Stored dataset items:

*** Block opens ***

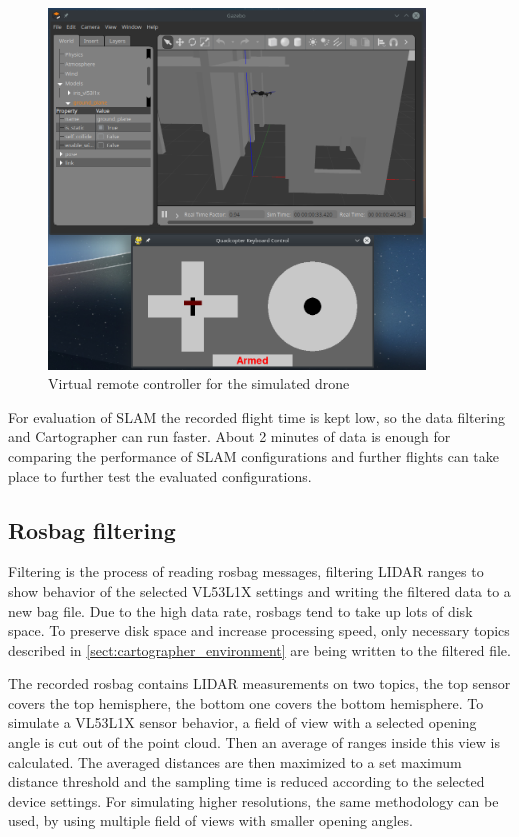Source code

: \begin{figure}[!ht]
    \centering
    \includegraphics[width=100mm, keepaspectratio]{figures/fly_with_controller.png}
    \caption{Virtual remote controller for the simulated drone}
    \label{fig:remote_controller}
\end{figure}

For evaluation of SLAM the recorded flight time is kept low, so the data filtering and Cartographer 
can run faster. About 2 minutes of data is enough for comparing the performance of SLAM configurations
and further flights can take place to further test the evaluated configurations.

\subsection{Rosbag filtering}
Filtering is the process of reading rosbag messages, filtering LIDAR ranges to show behavior of the 
selected VL53L1X settings and writing the filtered data to a new bag file. Due to the high data rate, 
rosbags tend to take up lots of disk space. To preserve disk space and increase processing speed,
only necessary topics described in \ref{sect:cartographer_environment} are being written to the filtered file.

The recorded rosbag contains LIDAR measurements on two topics, the top sensor covers the top hemisphere,
the bottom one covers the bottom hemisphere. To simulate a VL53L1X sensor behavior, a field of view with a 
selected opening angle is cut out of the point cloud. Then an average of ranges inside this view is calculated.
The averaged distances are then maximized to a set maximum distance threshold and the sampling time is 
reduced according to the selected device settings. For simulating higher resolutions, the same methodology 
can be used, by using multiple field of views with smaller opening angles.

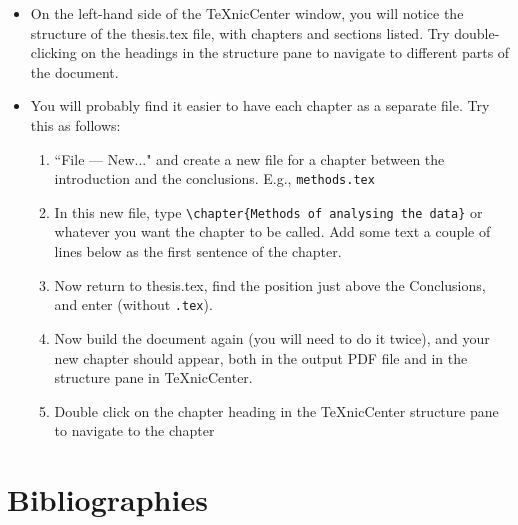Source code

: \documentclass[a4paper]{article}
\begin{document}
\begin{itemize}
\item On the left-hand side of the TeXnicCenter window, you will notice the structure of the thesis.tex file, with chapters and sections listed.  Try double-clicking on the headings in the structure pane to navigate to different parts of the document.
\item You will probably find it easier to have each chapter as a separate file. Try this as follows:
\begin{enumerate}
\item ``File --- New..." and create a new file for a chapter between the introduction and the conclusions.  E.g., \verb=methods.tex=
\item In this new file, type \verb=\chapter{Methods of analysing the data}= or whatever you want the chapter to be called.  Add some text a couple of lines below as the first sentence of the chapter.
\item Now return to thesis.tex, find the position just above the Conclusions, and enter \verb== (without \verb=.tex=).
\item Now build the document again (you will need to do it twice), and your new chapter should appear, both in the output PDF file and in the structure pane in TeXnicCenter.
\item Double click on the chapter heading in the TeXnicCenter structure pane to navigate to the chapter
\end{enumerate}
\end{itemize}

\section{Bibliographies}
\end{document}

*** Block closes ***

Here the job is to repeat the entries verbatim while leaving all pictures out.

Source code

: \begin{figure}[!ht]
    \centering
    \includegraphics[width=100mm, keepaspectratio]{figures/fly_with_controller.png}
    \caption{Virtual remote controller for the simulated drone}
    \label{fig:remote_controller}
\end{figure}

For evaluation of SLAM the recorded flight time is kept low, so the data filtering and Cartographer 
can run faster. About 2 minutes of data is enough for comparing the performance of SLAM configurations
and further flights can take place to further test the evaluated configurations.

\subsection{Rosbag filtering}
Filtering is the process of reading rosbag messages, filtering LIDAR ranges to show behavior of the 
selected VL53L1X settings and writing the filtered data to a new bag file. Due to the high data rate, 
rosbags tend to take up lots of disk space. To preserve disk space and increase processing speed,
only necessary topics described in \ref{sect:cartographer_environment} are being written to the filtered file.

The recorded rosbag contains LIDAR measurements on two topics, the top sensor covers the top hemisphere,
the bottom one covers the bottom hemisphere. To simulate a VL53L1X sensor behavior, a field of view with a 
selected opening angle is cut out of the point cloud. Then an average of ranges inside this view is calculated.
The averaged distances are then maximized to a set maximum distance threshold and the sampling time is 
reduced according to the selected device settings. For simulating higher resolutions, the same methodology 
can be used, by using multiple field of views with smaller opening angles.

Source code

: \documentclass[a4paper]{article}
\begin{document}
\begin{itemize}
\item On the left-hand side of the TeXnicCenter window, you will notice the structure of the thesis.tex file, with chapters and sections listed.  Try double-clicking on the headings in the structure pane to navigate to different parts of the document.
\item You will probably find it easier to have each chapter as a separate file. Try this as follows:
\begin{enumerate}
\item ``File --- New..." and create a new file for a chapter between the introduction and the conclusions.  E.g., \verb=methods.tex=
\item In this new file, type \verb=\chapter{Methods of analysing the data}= or whatever you want the chapter to be called.  Add some text a couple of lines below as the first sentence of the chapter.
\item Now return to thesis.tex, find the position just above the Conclusions, and enter \verb== (without \verb=.tex=).
\item Now build the document again (you will need to do it twice), and your new chapter should appear, both in the output PDF file and in the structure pane in TeXnicCenter.
\item Double click on the chapter heading in the TeXnicCenter structure pane to navigate to the chapter
\end{enumerate}
\end{itemize}

\section{Bibliographies}
\end{document}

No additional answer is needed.